In: Finance
a. i. Relative Purchasing Power Parity (RPPP) is a carry-forward of the Purchasing power parity theory which states that countries with inflation rates higher than another country will have a devalued currency rate compared to the lower inflation country. This can be understood in a way that the difference in inflation between two countries is the driving factor for difference in the currency exchange rate between the said countries.
ii. Let's take example of USA and India. Assume that inflation in USA over the next year is 3% whereas inflation in India is expected to be 7%. Therefore, the difference between USA and India's inflation will be 4% (4 percentage points). According to RPPP, this difference will drive an equivalent 4 percentage points difference between the currency exchange rate of USA and India leading to India Rupee depreciating by 4% (or in other words, USD appreciating by 4%).

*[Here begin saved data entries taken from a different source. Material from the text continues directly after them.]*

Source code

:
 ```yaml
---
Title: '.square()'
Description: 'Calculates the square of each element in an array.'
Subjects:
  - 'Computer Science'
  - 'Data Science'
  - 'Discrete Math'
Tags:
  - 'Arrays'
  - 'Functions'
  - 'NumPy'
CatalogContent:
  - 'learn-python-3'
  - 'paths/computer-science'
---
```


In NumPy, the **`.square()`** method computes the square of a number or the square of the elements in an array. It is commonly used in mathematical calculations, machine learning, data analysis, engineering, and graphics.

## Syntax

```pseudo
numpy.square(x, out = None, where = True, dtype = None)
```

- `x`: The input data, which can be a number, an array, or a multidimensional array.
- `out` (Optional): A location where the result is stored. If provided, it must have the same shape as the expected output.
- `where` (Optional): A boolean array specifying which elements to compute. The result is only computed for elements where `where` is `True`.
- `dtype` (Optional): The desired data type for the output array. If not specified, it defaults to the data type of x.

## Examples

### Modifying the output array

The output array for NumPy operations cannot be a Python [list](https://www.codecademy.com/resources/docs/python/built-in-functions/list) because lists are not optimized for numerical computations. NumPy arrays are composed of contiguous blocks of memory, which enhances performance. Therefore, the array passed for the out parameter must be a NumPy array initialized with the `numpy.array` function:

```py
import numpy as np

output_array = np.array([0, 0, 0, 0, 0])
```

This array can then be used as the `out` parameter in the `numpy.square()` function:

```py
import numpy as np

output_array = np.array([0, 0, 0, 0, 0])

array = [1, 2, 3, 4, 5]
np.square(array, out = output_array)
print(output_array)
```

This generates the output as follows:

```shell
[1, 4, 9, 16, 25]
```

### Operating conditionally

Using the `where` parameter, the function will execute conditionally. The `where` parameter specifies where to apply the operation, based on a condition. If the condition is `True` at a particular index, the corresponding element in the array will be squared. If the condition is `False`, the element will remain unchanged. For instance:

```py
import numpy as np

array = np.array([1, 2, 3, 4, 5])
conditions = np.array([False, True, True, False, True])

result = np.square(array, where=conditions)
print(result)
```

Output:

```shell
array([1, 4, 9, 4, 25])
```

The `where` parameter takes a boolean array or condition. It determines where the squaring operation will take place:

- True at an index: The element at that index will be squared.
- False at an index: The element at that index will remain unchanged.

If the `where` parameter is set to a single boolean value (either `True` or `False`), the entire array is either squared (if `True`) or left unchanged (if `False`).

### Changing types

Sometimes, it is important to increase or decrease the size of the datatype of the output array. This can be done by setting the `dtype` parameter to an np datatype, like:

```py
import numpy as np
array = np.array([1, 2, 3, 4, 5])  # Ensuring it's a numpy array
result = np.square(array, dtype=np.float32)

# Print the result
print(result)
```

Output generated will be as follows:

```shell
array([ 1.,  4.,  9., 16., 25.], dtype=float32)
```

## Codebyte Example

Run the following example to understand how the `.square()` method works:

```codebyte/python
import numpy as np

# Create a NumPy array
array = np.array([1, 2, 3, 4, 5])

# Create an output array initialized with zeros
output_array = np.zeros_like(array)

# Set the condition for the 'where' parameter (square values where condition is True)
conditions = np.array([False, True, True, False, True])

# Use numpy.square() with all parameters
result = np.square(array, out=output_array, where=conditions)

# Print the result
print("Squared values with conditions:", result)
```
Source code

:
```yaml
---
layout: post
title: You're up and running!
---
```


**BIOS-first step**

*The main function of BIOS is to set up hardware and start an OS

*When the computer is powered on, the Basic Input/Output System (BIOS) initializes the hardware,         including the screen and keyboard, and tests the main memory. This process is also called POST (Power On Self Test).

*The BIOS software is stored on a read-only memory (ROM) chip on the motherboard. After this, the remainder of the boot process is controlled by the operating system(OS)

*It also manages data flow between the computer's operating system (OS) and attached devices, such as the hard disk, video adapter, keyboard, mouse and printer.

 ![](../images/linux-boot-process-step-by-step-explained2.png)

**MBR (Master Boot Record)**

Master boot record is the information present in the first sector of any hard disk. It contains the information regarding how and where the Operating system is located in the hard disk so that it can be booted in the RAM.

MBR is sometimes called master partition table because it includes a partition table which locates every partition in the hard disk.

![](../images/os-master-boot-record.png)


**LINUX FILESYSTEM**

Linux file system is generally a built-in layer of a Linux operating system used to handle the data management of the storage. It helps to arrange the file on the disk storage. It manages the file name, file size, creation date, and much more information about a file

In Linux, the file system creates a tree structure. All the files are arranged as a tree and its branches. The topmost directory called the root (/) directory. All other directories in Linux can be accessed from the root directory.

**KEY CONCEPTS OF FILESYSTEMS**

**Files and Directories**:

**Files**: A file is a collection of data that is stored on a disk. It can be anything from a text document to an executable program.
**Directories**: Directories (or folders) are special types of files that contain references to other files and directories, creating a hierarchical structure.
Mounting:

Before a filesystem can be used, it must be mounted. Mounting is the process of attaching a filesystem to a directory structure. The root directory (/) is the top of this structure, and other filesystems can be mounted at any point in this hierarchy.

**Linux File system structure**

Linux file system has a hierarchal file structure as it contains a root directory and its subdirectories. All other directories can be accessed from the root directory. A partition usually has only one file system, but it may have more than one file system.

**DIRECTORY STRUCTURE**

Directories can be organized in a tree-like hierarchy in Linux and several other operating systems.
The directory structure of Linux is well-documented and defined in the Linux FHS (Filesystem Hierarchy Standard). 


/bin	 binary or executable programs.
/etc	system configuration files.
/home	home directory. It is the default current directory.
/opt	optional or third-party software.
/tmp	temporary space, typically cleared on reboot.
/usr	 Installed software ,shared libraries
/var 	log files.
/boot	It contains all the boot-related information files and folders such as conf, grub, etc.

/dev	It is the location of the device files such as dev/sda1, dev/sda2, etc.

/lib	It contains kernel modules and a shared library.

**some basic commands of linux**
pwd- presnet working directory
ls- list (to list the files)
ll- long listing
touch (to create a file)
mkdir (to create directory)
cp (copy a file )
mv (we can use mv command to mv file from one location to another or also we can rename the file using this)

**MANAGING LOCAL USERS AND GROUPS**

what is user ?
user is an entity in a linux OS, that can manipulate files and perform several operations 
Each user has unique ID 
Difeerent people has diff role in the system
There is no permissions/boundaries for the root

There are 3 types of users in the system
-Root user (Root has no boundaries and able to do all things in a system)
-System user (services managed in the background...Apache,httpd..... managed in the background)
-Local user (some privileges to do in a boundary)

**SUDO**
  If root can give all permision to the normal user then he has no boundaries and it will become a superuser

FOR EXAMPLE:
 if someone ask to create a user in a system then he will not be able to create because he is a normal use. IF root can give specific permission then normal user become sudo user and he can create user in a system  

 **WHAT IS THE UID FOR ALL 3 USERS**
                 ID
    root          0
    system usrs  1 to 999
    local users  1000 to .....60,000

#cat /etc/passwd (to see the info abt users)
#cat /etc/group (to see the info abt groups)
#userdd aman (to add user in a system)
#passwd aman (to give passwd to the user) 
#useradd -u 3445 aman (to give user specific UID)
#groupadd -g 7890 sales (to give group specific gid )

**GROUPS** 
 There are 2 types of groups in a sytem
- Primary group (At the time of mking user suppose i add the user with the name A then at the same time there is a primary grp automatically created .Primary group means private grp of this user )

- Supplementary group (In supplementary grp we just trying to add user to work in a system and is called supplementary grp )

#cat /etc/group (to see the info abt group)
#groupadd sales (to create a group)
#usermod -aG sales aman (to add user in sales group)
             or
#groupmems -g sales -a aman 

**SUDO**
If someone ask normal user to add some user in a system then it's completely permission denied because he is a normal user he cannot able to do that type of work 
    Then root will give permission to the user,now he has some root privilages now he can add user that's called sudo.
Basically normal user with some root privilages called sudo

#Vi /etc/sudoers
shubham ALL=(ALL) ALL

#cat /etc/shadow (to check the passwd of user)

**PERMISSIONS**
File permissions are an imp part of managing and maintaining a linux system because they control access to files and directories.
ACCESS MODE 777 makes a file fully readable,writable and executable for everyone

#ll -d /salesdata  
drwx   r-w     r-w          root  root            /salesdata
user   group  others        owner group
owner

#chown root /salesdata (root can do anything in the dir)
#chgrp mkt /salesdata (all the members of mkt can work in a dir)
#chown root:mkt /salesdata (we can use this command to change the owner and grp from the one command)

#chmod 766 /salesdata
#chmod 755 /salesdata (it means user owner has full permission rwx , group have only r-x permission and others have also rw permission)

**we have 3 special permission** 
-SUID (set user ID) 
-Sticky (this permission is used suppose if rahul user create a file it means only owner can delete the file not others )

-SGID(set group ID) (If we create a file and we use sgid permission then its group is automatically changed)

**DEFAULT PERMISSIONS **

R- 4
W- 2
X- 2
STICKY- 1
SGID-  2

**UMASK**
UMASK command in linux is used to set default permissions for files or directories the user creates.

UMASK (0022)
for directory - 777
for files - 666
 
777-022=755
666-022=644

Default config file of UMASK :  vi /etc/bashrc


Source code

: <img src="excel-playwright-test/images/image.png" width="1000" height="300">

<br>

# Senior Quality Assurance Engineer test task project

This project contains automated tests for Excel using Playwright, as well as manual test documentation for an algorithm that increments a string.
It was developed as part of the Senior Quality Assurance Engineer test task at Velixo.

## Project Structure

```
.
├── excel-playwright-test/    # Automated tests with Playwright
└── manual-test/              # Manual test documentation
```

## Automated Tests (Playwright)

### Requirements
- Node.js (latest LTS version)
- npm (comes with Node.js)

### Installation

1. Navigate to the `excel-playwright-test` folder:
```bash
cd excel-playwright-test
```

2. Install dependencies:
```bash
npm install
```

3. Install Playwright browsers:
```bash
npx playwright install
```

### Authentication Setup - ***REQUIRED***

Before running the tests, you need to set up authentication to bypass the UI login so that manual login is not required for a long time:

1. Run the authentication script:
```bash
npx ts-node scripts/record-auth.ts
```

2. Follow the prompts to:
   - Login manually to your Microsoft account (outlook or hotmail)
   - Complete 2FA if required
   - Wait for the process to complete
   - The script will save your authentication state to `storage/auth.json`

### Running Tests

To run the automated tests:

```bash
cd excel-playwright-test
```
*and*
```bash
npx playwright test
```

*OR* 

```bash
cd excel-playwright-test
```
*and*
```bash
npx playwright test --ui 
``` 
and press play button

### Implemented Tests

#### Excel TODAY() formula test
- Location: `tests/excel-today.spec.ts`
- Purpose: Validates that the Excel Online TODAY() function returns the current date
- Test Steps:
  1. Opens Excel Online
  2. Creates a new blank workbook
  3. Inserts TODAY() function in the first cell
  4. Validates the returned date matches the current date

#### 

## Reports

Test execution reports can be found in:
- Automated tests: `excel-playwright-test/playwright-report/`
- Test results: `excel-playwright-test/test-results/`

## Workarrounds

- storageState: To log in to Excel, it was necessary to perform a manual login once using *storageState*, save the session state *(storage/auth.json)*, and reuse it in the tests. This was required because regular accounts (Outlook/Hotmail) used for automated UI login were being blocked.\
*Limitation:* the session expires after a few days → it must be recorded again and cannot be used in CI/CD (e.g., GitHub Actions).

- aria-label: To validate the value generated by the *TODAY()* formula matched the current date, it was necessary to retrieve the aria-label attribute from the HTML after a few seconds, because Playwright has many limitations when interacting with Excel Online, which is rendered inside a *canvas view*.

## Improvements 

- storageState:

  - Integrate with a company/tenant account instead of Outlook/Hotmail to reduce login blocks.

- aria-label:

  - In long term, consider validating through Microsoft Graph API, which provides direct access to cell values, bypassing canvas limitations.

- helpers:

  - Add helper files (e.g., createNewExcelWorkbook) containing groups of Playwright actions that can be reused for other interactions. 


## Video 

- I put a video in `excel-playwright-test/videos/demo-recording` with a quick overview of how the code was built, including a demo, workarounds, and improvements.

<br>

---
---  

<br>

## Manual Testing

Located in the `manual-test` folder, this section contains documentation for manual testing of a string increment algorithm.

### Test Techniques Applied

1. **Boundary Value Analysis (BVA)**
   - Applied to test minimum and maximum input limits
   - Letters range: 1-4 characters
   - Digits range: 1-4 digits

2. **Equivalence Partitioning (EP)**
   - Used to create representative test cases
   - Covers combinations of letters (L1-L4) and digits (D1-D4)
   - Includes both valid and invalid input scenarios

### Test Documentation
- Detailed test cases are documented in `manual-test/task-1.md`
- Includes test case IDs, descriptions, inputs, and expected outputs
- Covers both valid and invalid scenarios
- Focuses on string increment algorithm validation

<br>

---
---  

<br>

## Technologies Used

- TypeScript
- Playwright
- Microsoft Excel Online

b. i. Political risk can be viewed as a component of risks associated with investments where the value of an investment or asset held in a particular country 9domestic or internationally) is adversely affected by the unstable political scenario in that country. This unstable political scenario could comprise of changing or weakening government position in the country, changes in strong legislative bodies, changes in foreign or military policies or actions of the country, etc. overall affecting the potential returns from an investment or business venture in that country.
ii. An example of political risk is the risk faced by IT or Tech companies in the United States of America on account of the changing or challenged immigration policies affecting the eligibility of immigrant employees to work in the country, thus, potentially impacting business operations.